[Saved entries]
◇ ◇ ◇ ◇ ◇

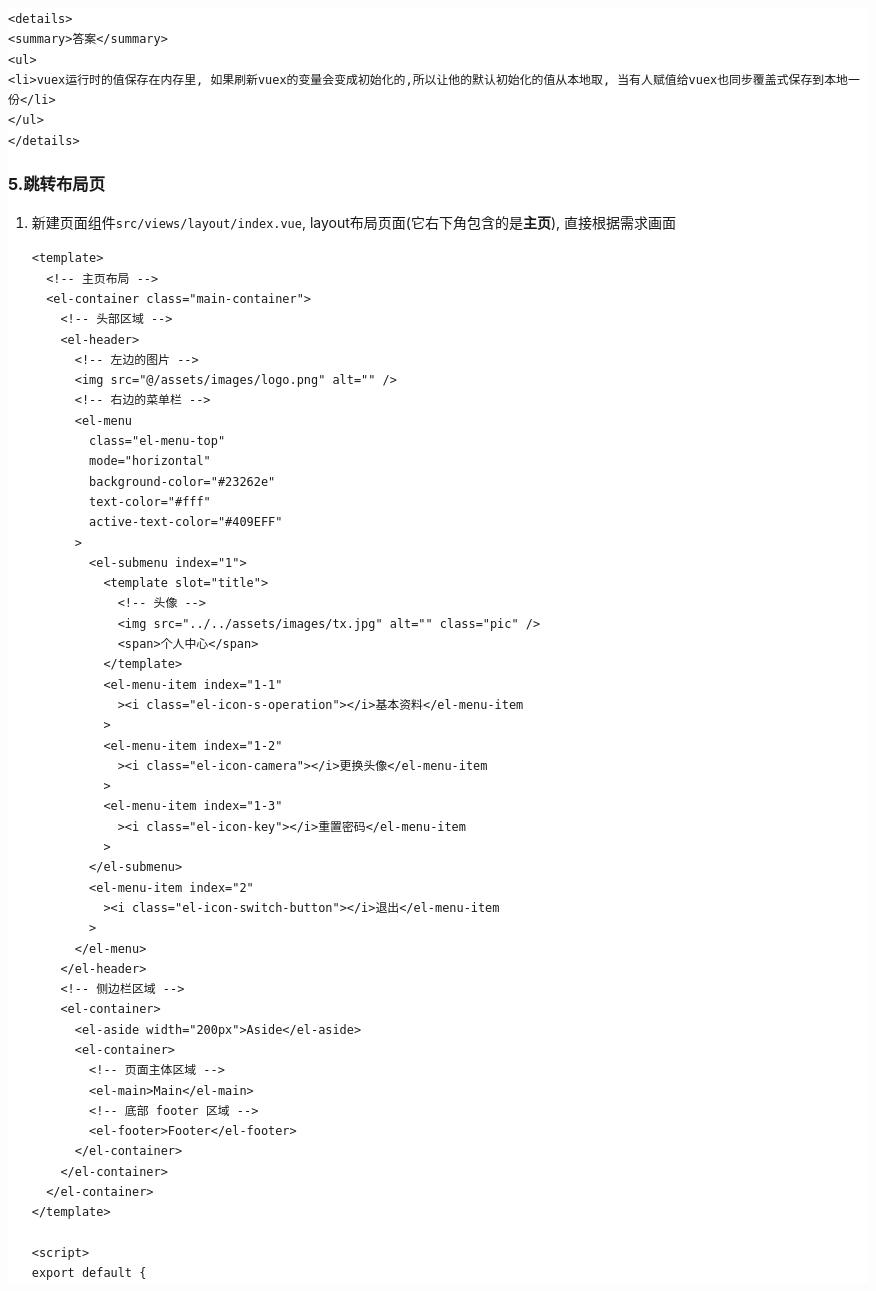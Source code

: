    <details>
    <summary>答案</summary>
    <ul>
    <li>vuex运行时的值保存在内存里, 如果刷新vuex的变量会变成初始化的,所以让他的默认初始化的值从本地取, 当有人赋值给vuex也同步覆盖式保存到本地一份</li>
    </ul>
    </details>



### 5.跳转布局页

1. 新建页面组件`src/views/layout/index.vue`, layout布局页面(它右下角包含的是**主页**), 直接根据需求画面

   ```vue
   <template>
     <!-- 主页布局 -->
     <el-container class="main-container">
       <!-- 头部区域 -->
       <el-header>
         <!-- 左边的图片 -->
         <img src="@/assets/images/logo.png" alt="" />
         <!-- 右边的菜单栏 -->
         <el-menu
           class="el-menu-top"
           mode="horizontal"
           background-color="#23262e"
           text-color="#fff"
           active-text-color="#409EFF"
         >
           <el-submenu index="1">
             <template slot="title">
               <!-- 头像 -->
               <img src="../../assets/images/tx.jpg" alt="" class="pic" />
               <span>个人中心</span>
             </template>
             <el-menu-item index="1-1"
               ><i class="el-icon-s-operation"></i>基本资料</el-menu-item
             >
             <el-menu-item index="1-2"
               ><i class="el-icon-camera"></i>更换头像</el-menu-item
             >
             <el-menu-item index="1-3"
               ><i class="el-icon-key"></i>重置密码</el-menu-item
             >
           </el-submenu>
           <el-menu-item index="2"
             ><i class="el-icon-switch-button"></i>退出</el-menu-item
           >
         </el-menu>
       </el-header>
       <!-- 侧边栏区域 -->
       <el-container>
         <el-aside width="200px">Aside</el-aside>
         <el-container>
           <!-- 页面主体区域 -->
           <el-main>Main</el-main>
           <!-- 底部 footer 区域 -->
           <el-footer>Footer</el-footer>
         </el-container>
       </el-container>
     </el-container>
   </template>
   
   <script>
   export default {
   ```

◇ ◇ ◇ ◇ ◇

EXERCISE DESCRIPTION =>
In repeating the entries, exclude the pictures and alter nothing else.

RESPONSE TO THIS TASK =>
Source code

:    <details>
    <summary>答案</summary>
    <ul>
    <li>vuex运行时的值保存在内存里, 如果刷新vuex的变量会变成初始化的,所以让他的默认初始化的值从本地取, 当有人赋值给vuex也同步覆盖式保存到本地一份</li>
    </ul>
    </details>



### 5.跳转布局页

1. 新建页面组件`src/views/layout/index.vue`, layout布局页面(它右下角包含的是**主页**), 直接根据需求画面

   ```vue
   <template>
     <!-- 主页布局 -->
     <el-container class="main-container">
       <!-- 头部区域 -->
       <el-header>
         <!-- 左边的图片 -->
         <img src="@/assets/images/logo.png" alt="" />
         <!-- 右边的菜单栏 -->
         <el-menu
           class="el-menu-top"
           mode="horizontal"
           background-color="#23262e"
           text-color="#fff"
           active-text-color="#409EFF"
         >
           <el-submenu index="1">
             <template slot="title">
               <!-- 头像 -->
               <img src="../../assets/images/tx.jpg" alt="" class="pic" />
               <span>个人中心</span>
             </template>
             <el-menu-item index="1-1"
               ><i class="el-icon-s-operation"></i>基本资料</el-menu-item
             >
             <el-menu-item index="1-2"
               ><i class="el-icon-camera"></i>更换头像</el-menu-item
             >
             <el-menu-item index="1-3"
               ><i class="el-icon-key"></i>重置密码</el-menu-item
             >
           </el-submenu>
           <el-menu-item index="2"
             ><i class="el-icon-switch-button"></i>退出</el-menu-item
           >
         </el-menu>
       </el-header>
       <!-- 侧边栏区域 -->
       <el-container>
         <el-aside width="200px">Aside</el-aside>
         <el-container>
           <!-- 页面主体区域 -->
           <el-main>Main</el-main>
           <!-- 底部 footer 区域 -->
           <el-footer>Footer</el-footer>
         </el-container>
       </el-container>
     </el-container>
   </template>
   
   <script>
   export default {
   ```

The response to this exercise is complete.